From the line with "function. We can" to the line with "Let $\mu$ denote", retype every line exactly, including those two, and leave out the rest of the data below.

▶ **Raw data**

=== Section Start ===

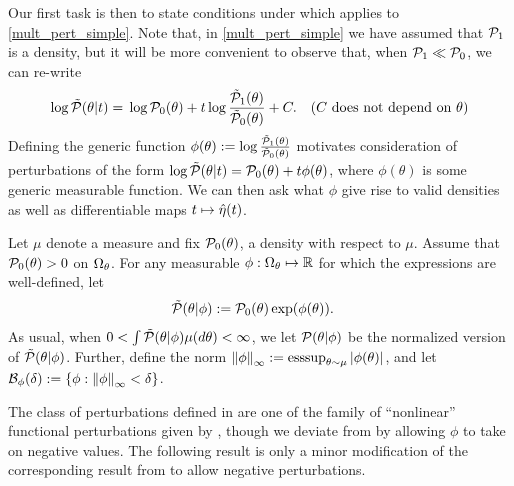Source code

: Our first task is then to state conditions under which 
applies to \eqref{mult_pert_simple}.  Note that, in \eqref{mult_pert_simple} we
have assumed that $\mathcal{P}_{1}$ is a density, but it will be more convenient to
observe that, when $\mathcal{P}_{1} \ll \mathcal{P}_{0}$, we can re-write
%
\begin{align*}
%
\log \ptil(\theta \vert \t) ={}&
    \log \pbase(\theta) +
        \t \log \frac{\palttil(\theta)}{\pbasetil(\theta)} +
        \const. & \constdesc{\theta}
%
\end{align*}
%
Defining the generic function $\phi(\theta) := \log
\frac{\tilde{\mathcal{P}}_{1}(\theta)}{\tilde{\mathcal{P}}_{0}(\theta)}$ motivates consideration of
perturbations of the form $\log \tilde{\mathcal{P}}(\theta \vert t) = \mathcal{P}_{0}(\theta) + t
\phi(\theta)$, where $\phi(\theta)$ is some generic measurable function. We can
then ask what $\phi$ give rise to valid densities as well as differentiable maps
$t \mapsto \hat\eta(t)$.

\begin{defn}
%
Let $\mu$ denote a measure and fix $\mathcal{P}_{0}(\theta)$, a density with respect to
$\mu$.  Assume that $\mathcal{P}_{0}(\theta) > 0$ on $\Omega_{\theta}$. For any measurable
$\phi: \Omega_{\theta} \mapsto \mathbb{R}$ for which the expressions are well-defined,
let
%
\begin{align*}
\ptil(\theta \vert \phi) :={}& \pbase(\theta)\exp(\phi(\theta)).
%
\end{align*}
%
As usual, when $0 < \int \tilde{\mathcal{P}}(\theta \vert \phi) \mu(d\theta) < \infty$, we let
$\mathcal{P}(\theta \vert \phi)$ be the normalized version of $\tilde{\mathcal{P}}(\theta \vert \phi)$.
Further, define the norm $\left\Vert\phi\right\Vert_{\infty} := \operatorname*{\mathrm{esssup}}_{\theta \sim \mu}
\left|\phi(\theta)\right|$, and let $\mathcal{B}_\phi(\delta) := \left\{ \phi: \left\Vert\phi\right\Vert_{\infty} <
\delta \right\}$.
%
\end{defn}
%

The class of perturbations defined in  are one of the
family of ``nonlinear'' functional perturbations given by
\citet{gustafson:1996:local}, though we deviate from
\citet{gustafson:1996:local} by allowing $\phi$ to take on negative values. The
following result is only a minor modification of the corresponding result from
\citet{gustafson:1996:local} to allow negative perturbations.

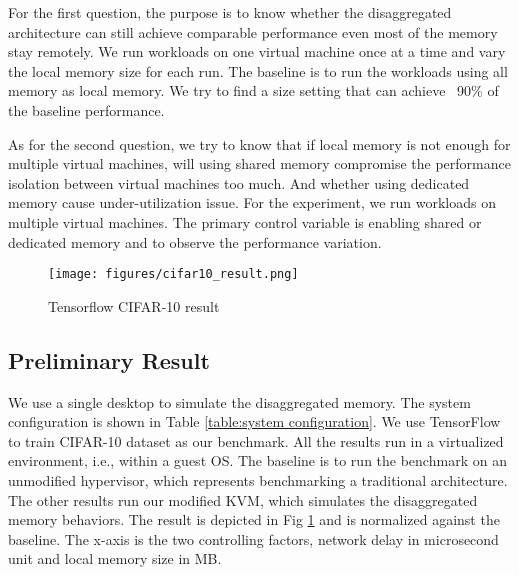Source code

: \documentclass[twocolumn]{article}
\begin{document}
For the first question, the purpose is to know whether the disaggregated architecture can still achieve comparable performance even most of the memory stay remotely. We run workloads on one virtual machine once at a time and vary the local memory size for each run. The baseline is to run the workloads using all memory as local memory. We try to find a size setting that can achieve ~90\% of the baseline performance.

As for the second question, we try to know that if local memory is not enough for multiple virtual machines, will using shared memory compromise the performance isolation between virtual machines too much. And whether using dedicated memory cause under-utilization issue. For the experiment, we run workloads on multiple virtual machines. The primary control variable is enabling shared or dedicated memory and to observe the performance variation.

\begin{table}[h!]
    \caption{System configurations}
    \label{table:system configuration}
\end{table}

\begin{figure}[h!]
     \centering
     \texttt{[image: figures/cifar10\_result.png]}
     \caption{Tensorflow CIFAR-10 result}
     \label{fig:cifar-10 result}
\end{figure}

\subsection{Preliminary Result}                            
We use a single desktop to simulate the disaggregated memory. The system configuration is shown in Table \ref{table:system configuration}. We use TensorFlow to train CIFAR-10 dataset \cite{Tensorflow, CIFAR-10} as our benchmark. All the results run in a virtualized environment, i.e., within a guest OS. The baseline is to run the benchmark on an unmodified hypervisor, which represents benchmarking a traditional architecture. The other results run our modified KVM, which simulates the disaggregated memory behaviors. The result is depicted in Fig \ref{fig:cifar-10 result} and is normalized against the baseline. The x-axis is the two controlling factors, network delay in microsecond unit and local memory size in MB.
                                         
\end{document}
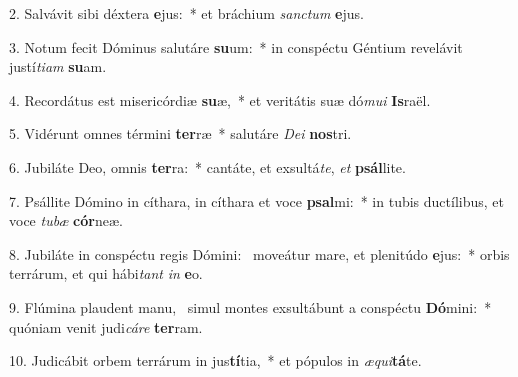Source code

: 2. Salvávit sibi déxtera \textbf{e}jus:~*  et bráchium \textit{sanc}\textit{tum} \textbf{e}jus.\

3. Notum fecit Dóminus salutáre \textbf{su}um:~*  in conspéctu Géntium revelávit justí\textit{ti}\textit{am} \textbf{su}am.\

4. Recordátus est misericórdiæ \textbf{su}æ,~*  et veritátis suæ dó\textit{mu}\textit{i} \textbf{Is}raël.\

5. Vidérunt omnes términi \textbf{ter}ræ~*  salutáre \textit{De}\textit{i} \textbf{nos}tri.\

6. Jubiláte Deo, omnis \textbf{ter}ra:~*  cantáte, et exsultá\textit{te}, \textit{et} \textbf{psál}lite.\

7. Psállite Dómino in cíthara, in cíthara et voce \textbf{psal}mi:~*  in tubis ductílibus, et voce \textit{tu}\textit{bæ} \textbf{cór}neæ.\

8. Jubiláte in conspéctu regis Dómini: \dag\  moveátur mare, et plenitúdo \textbf{e}jus:~*  orbis terrárum, et qui hábi\textit{tant} \textit{in} \textbf{e}o.\

9. Flúmina plaudent manu, \dag\  simul montes exsultábunt a conspéctu \textbf{Dó}mini:~*  quóniam venit judi\textit{cá}\textit{re} \textbf{ter}ram.\

10. Judicábit orbem terrárum in jus\textbf{tí}tia,~*  et pópulos in \textit{æ}\textit{qui}\textbf{tá}te.\

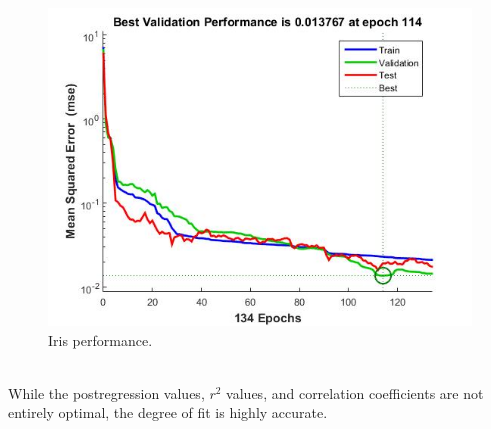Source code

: \documentclass{article}%
\begin{document}
\begin{figure}[H]
\centering
\includegraphics[scale=0.5]{Iris/performance.jpg}
\caption{Iris performance.}
\label{fig:iristrain}
\end{figure}
\\
While the postregression values, $r^2$ values, and correlation coefficients are not entirely optimal, the degree of fit is highly accurate.
\end{document}
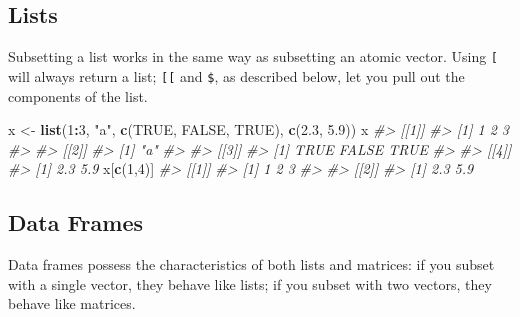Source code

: \documentclass[]{book}
\newenvironment{Shaded}{\begin{snugshade}}{\end{snugshade}}
\newcommand{\CommentTok}[1]{\textcolor[rgb]{0.56,0.35,0.01}{\textit{#1}}}
\newcommand{\DecValTok}[1]{\textcolor[rgb]{0.00,0.00,0.81}{#1}}
\newcommand{\FloatTok}[1]{\textcolor[rgb]{0.00,0.00,0.81}{#1}}
\newcommand{\KeywordTok}[1]{\textcolor[rgb]{0.13,0.29,0.53}{\textbf{#1}}}
\newcommand{\NormalTok}[1]{#1}
\newcommand{\OperatorTok}[1]{\textcolor[rgb]{0.81,0.36,0.00}{\textbf{#1}}}
\newcommand{\OtherTok}[1]{\textcolor[rgb]{0.56,0.35,0.01}{#1}}
\newcommand{\StringTok}[1]{\textcolor[rgb]{0.31,0.60,0.02}{#1}}
\theoremstyle{definition}
\theoremstyle{definition}
\theoremstyle{definition}
\theoremstyle{remark}
\begin{document}
\hypertarget{lists-1}{%
\subsection{Lists}\label{lists-1}}

Subsetting a list works in the same way as subsetting an atomic vector.
Using \texttt{{[}} will always return a list; \texttt{{[}{[}} and
\texttt{\$}, as described below, let you pull out the components of the
list.

\begin{Shaded}
\begin{Highlighting}[]
\NormalTok{x <-}\StringTok{ }\KeywordTok{list}\NormalTok{(}\DecValTok{1}\OperatorTok{:}\DecValTok{3}\NormalTok{, }\StringTok{"a"}\NormalTok{, }\KeywordTok{c}\NormalTok{(}\OtherTok{TRUE}\NormalTok{, }\OtherTok{FALSE}\NormalTok{, }\OtherTok{TRUE}\NormalTok{), }\KeywordTok{c}\NormalTok{(}\FloatTok{2.3}\NormalTok{, }\FloatTok{5.9}\NormalTok{))}
\NormalTok{x}
\CommentTok{#> [[1]]}
\CommentTok{#> [1] 1 2 3}
\CommentTok{#> }
\CommentTok{#> [[2]]}
\CommentTok{#> [1] "a"}
\CommentTok{#> }
\CommentTok{#> [[3]]}
\CommentTok{#> [1]  TRUE FALSE  TRUE}
\CommentTok{#> }
\CommentTok{#> [[4]]}
\CommentTok{#> [1] 2.3 5.9}
\NormalTok{x[}\KeywordTok{c}\NormalTok{(}\DecValTok{1}\NormalTok{,}\DecValTok{4}\NormalTok{)]}
\CommentTok{#> [[1]]}
\CommentTok{#> [1] 1 2 3}
\CommentTok{#> }
\CommentTok{#> [[2]]}
\CommentTok{#> [1] 2.3 5.9}
\end{Highlighting}
\end{Shaded}

\hypertarget{data-frames-1}{%
\subsection{Data Frames}\label{data-frames-1}}

Data frames possess the characteristics of both lists and matrices: if
you subset with a single vector, they behave like lists; if you subset
with two vectors, they behave like matrices.
\end{document}
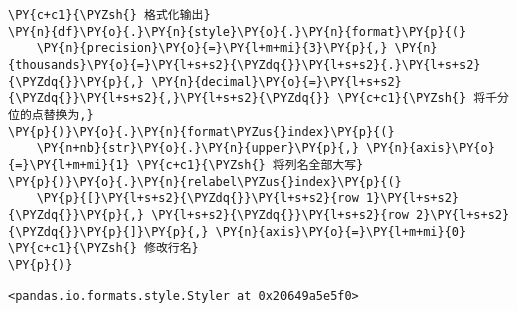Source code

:     \begin{tcolorbox}[breakable, size=fbox, boxrule=1pt, pad at break*=1mm,colback=cellbackground, colframe=cellborder]
\begin{Verbatim}[commandchars=\\\{\}]
\PY{c+c1}{\PYZsh{} 格式化输出}
\PY{n}{df}\PY{o}{.}\PY{n}{style}\PY{o}{.}\PY{n}{format}\PY{p}{(}
    \PY{n}{precision}\PY{o}{=}\PY{l+m+mi}{3}\PY{p}{,} \PY{n}{thousands}\PY{o}{=}\PY{l+s+s2}{\PYZdq{}}\PY{l+s+s2}{.}\PY{l+s+s2}{\PYZdq{}}\PY{p}{,} \PY{n}{decimal}\PY{o}{=}\PY{l+s+s2}{\PYZdq{}}\PY{l+s+s2}{,}\PY{l+s+s2}{\PYZdq{}} \PY{c+c1}{\PYZsh{} 将千分位的点替换为,}
\PY{p}{)}\PY{o}{.}\PY{n}{format\PYZus{}index}\PY{p}{(}
    \PY{n+nb}{str}\PY{o}{.}\PY{n}{upper}\PY{p}{,} \PY{n}{axis}\PY{o}{=}\PY{l+m+mi}{1} \PY{c+c1}{\PYZsh{} 将列名全部大写}
\PY{p}{)}\PY{o}{.}\PY{n}{relabel\PYZus{}index}\PY{p}{(}
    \PY{p}{[}\PY{l+s+s2}{\PYZdq{}}\PY{l+s+s2}{row 1}\PY{l+s+s2}{\PYZdq{}}\PY{p}{,} \PY{l+s+s2}{\PYZdq{}}\PY{l+s+s2}{row 2}\PY{l+s+s2}{\PYZdq{}}\PY{p}{]}\PY{p}{,} \PY{n}{axis}\PY{o}{=}\PY{l+m+mi}{0} \PY{c+c1}{\PYZsh{} 修改行名}
\PY{p}{)}
\end{Verbatim}
\end{tcolorbox}

            \begin{tcolorbox}[breakable, size=fbox, boxrule=.5pt, pad at break*=1mm, opacityfill=0]
\begin{Verbatim}[commandchars=\\\{\}]
<pandas.io.formats.style.Styler at 0x20649a5e5f0>
\end{Verbatim}
\end{tcolorbox}

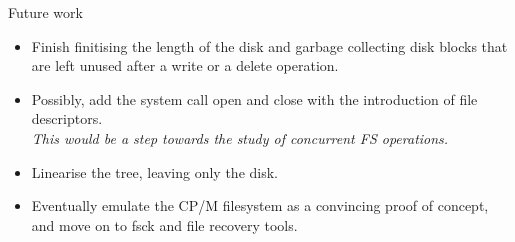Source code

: \documentclass{beamer}
\begin{document}
\begin{frame}{Future work}
  \begin{itemize}
  \item Finish finitising the length of the disk and garbage
    collecting disk blocks that are left unused after a write or a delete
    operation.
  \item Possibly, add the system call open and close with the
    introduction of file descriptors.\\
    \textit{This would be a step towards the study of concurrent FS operations.}
  \item Linearise the tree, leaving only the disk.
  \item Eventually emulate the CP/M filesystem as a convincing proof
    of concept, and move on to fsck and file recovery tools.
  \end{itemize}
\end{frame}
\end{document}
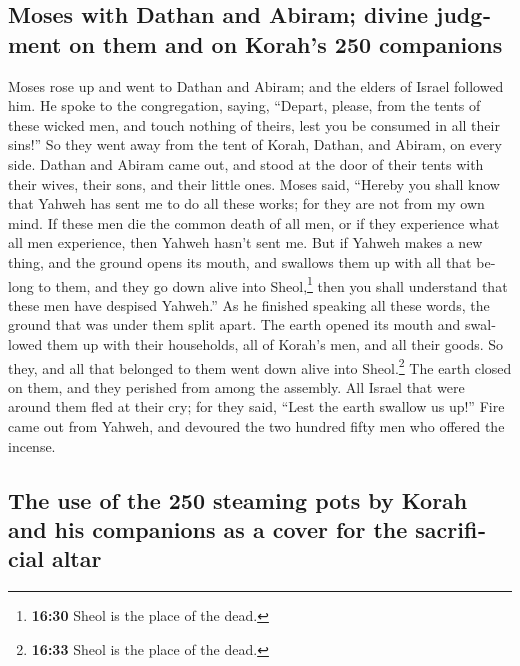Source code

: \begin{paracol}{2}
\begin{otherlanguage}{english}
\hypertarget{moses-with-dathan-and-abiram-divine-judgment-on-them-and-on-korahs-250-companions}{%
\subsection{Moses with Dathan and Abiram; divine judgment on them and on
Korah's 250
companions}\label{moses-with-dathan-and-abiram-divine-judgment-on-them-and-on-korahs-250-companions}}

 Moses rose up and went to Dathan and Abiram; and the
elders of Israel followed him.  He spoke to the
congregation, saying, ``Depart, please, from the tents of these wicked
men, and touch nothing of theirs, lest you be consumed in all their
sins!''  So they went away from the tent of Korah,
Dathan, and Abiram, on every side. Dathan and Abiram came out, and stood
at the door of their tents with their wives, their sons, and their
little ones.  Moses said, ``Hereby you shall know that
Yahweh has sent me to do all these works; for they are not from my own
mind.  If these men die the common death of all men, or
if they experience what all men experience, then Yahweh hasn't sent me.
 But if Yahweh makes a new thing, and the ground opens
its mouth, and swallows them up with all that belong to them, and they
go down alive into Sheol,\footnote{\textbf{16:30} Sheol is the place of
  the dead.} then you shall understand that these men have despised
Yahweh.''  As he finished speaking all these words, the
ground that was under them split apart.  The earth opened
its mouth and swallowed them up with their households, all of Korah's
men, and all their goods.  So they, and all that belonged
to them went down alive into Sheol.\footnote{\textbf{16:33} Sheol is the
  place of the dead.} The earth closed on them, and they perished from
among the assembly.  All Israel that were around them
fled at their cry; for they said, ``Lest the earth swallow us up!''
 Fire came out from Yahweh, and devoured the two hundred
fifty men who offered the incense.

\hypertarget{the-use-of-the-250-steaming-pots-by-korah-and-his-companions-as-a-cover-for-the-sacrificial-altar}{%
\subsection{The use of the 250 steaming pots by Korah and his companions
as a cover for the sacrificial
altar}\label{the-use-of-the-250-steaming-pots-by-korah-and-his-companions-as-a-cover-for-the-sacrificial-altar}}


\end{otherlanguage}
\end{paracol}
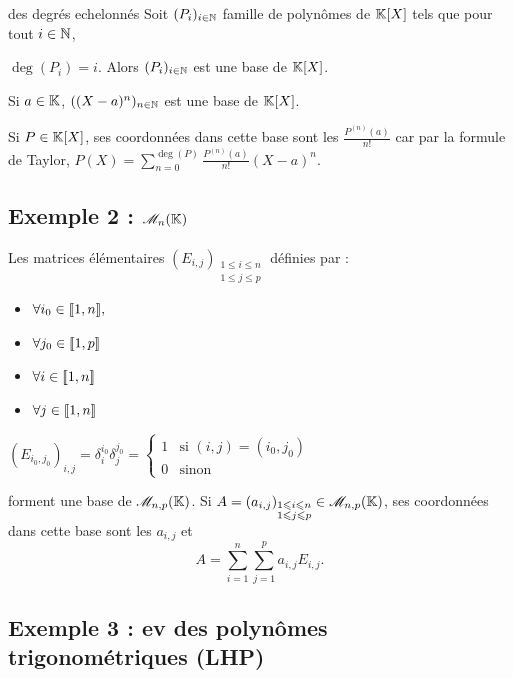 \begin{theoreme}{des degrés echelonnés}{}
    Soit $(P_i)_{i \in \N}$ famille de polynômes de $\K[X]$ tels que pour tout $i \in \N$,

    $\deg(P_i) = i$. Alors $(P_i)_{i \in \N}$ est une base de $\K[X]$.
\end{theoreme}



\begin{exemple}
    Si $a \in \K$, $((X - a)^n)_{n \in \N}$ est une base de $\K[X]$.

    Si $P \in \K[X]$, ses coordonnées dans cette base sont les $\frac{P^{(n)}(a)}{n!}$ 
    car par la formule de Taylor, $\displaystyle P(X) = \sum_{n=0}^{\deg(P)} \frac{P^{(n)}(a)}{n!} (X - a)^n$. 
\end{exemple}

\subsection{Exemple 2 : \texorpdfstring{$\mathscr M_n(\K)$}{Mn(K)}}

Les matrices élémentaires $(E_{i,j})_{\substack{1 \leqslant i \leqslant n \\ 1 \leqslant j \leqslant p}}$ 
définies par : 

\begin{itemize}
    \item $\forall i_0 \in \ninter 1 n,$
    \item $\forall j_0 \in \ninter 1 p $ 
    \item $\forall i \in \ninter 1 n $ 
    \item $\forall j \in \ninter 1 n$  
\end{itemize}

$(E_{i_0, j_0})_{i,j} = \delta_i^{i_0} \delta_j^{j_0} = \begin{cases}
    1 & \text{si } (i,j) = (i_0, j_0) \\
    0 & \text{sinon}
\end{cases}$

forment une base de $\mathscr M_{n, p}(\K)$. Si $A = (a_{i, j})_{\substack{1 \leqslant i \leqslant n \\ 1 \leqslant j \leqslant p}} \in \mathscr M_{n, p}(\K)$, 
ses coordonnées dans cette base sont les $a_{i, j}$ et 
$$A = \sum_{i=1}^n \sum_{j=1}^p a_{i, j} E_{i, j}.$$


\subsection{Exemple 3 : ev des polynômes trigonométriques (LHP)}

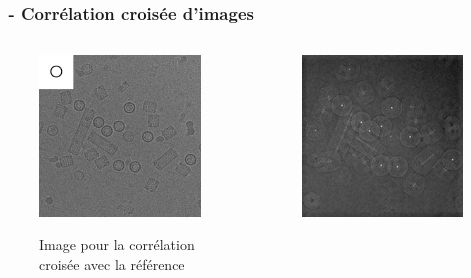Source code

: \documentclass[11pt]{beamer}
\begin{document}
\begin{frame}
\frametitle{\subsecname ~- Corrélation croisée d'images}
	\begin{columns}
		\begin{column}{5cm}
			\begin{figure}
				\includegraphics[scale=0.07]{exempleRond.png}
				
				Image pour la corrélation croisée avec la référence
			\end{figure}
				
		\end{column}
		\begin{column}{5cm}
			\begin{figure}
				\includegraphics[scale=0.07]{Result.png}


\end{figure}
\end{column}
\end{columns}
\end{frame}
\end{document}

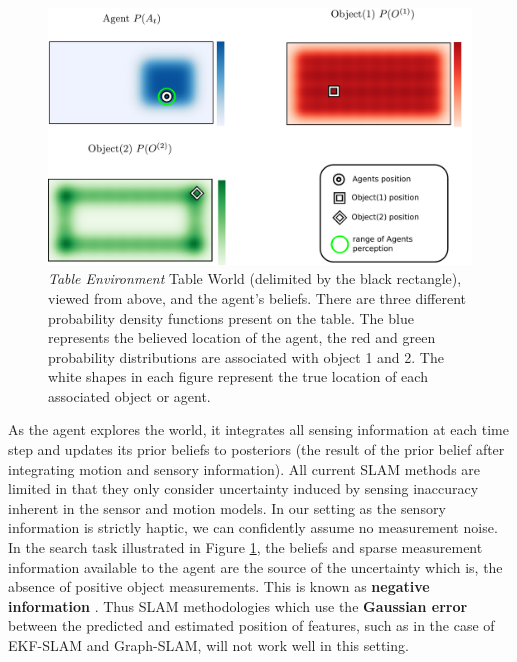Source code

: \begin{figure}
  \centering
  \includegraphics[width=0.95\linewidth]{./ch5-MLMF/Figures/Figure1_v2.pdf}
  \caption{ \textit{Table Environment} Table World (delimited by the black rectangle), viewed from above, and the agent's beliefs. 
  There are three different probability density functions present on the table. 
  The blue represents the believed location of the agent, the red and green probability distributions are associated with object 1 and 2.
  The white shapes in each figure represent the true location of each associated object or agent.}
  \label{fig:Figure1}
\end{figure}
\vspace*{0.6cm}

As the agent explores the world, it integrates all sensing information at each time step and updates its prior beliefs to posteriors
(the result of the prior belief after integrating motion and sensory information).
All current SLAM methods are limited in that they only consider uncertainty induced by sensing inaccuracy inherent in 
the sensor and motion models. In our setting as the sensory information is strictly haptic, we can confidently assume no measurement noise. 
In the search task illustrated in Figure \ref{fig:Figure1}, the beliefs and sparse measurement information available to the agent are 
the source of the uncertainty which is, the absence of positive object measurements. 
This is known as \textbf{negative information} \cite[p.313]{Thrun_Burgard_Fox_2005} \cite{Thrun02particlefilters,negative_info_markov_localisation}. 
Thus SLAM methodologies which use the \textbf{Gaussian error} between the predicted and estimated position of features, such as in the case 
of EKF-SLAM and Graph-SLAM, will not work well in this setting.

=== Section End ===

▶ **Written answer**
\phi(\theta)$, where $\phi(\theta)$ is some generic measurable function. We can
then ask what $\phi$ give rise to valid densities as well as differentiable maps
$t \mapsto \hat\eta(t)$.

\begin{defn}
%
Let $\mu$ denote a measure and fix $\mathcal{P}_{0}(\theta)$, a density with respect to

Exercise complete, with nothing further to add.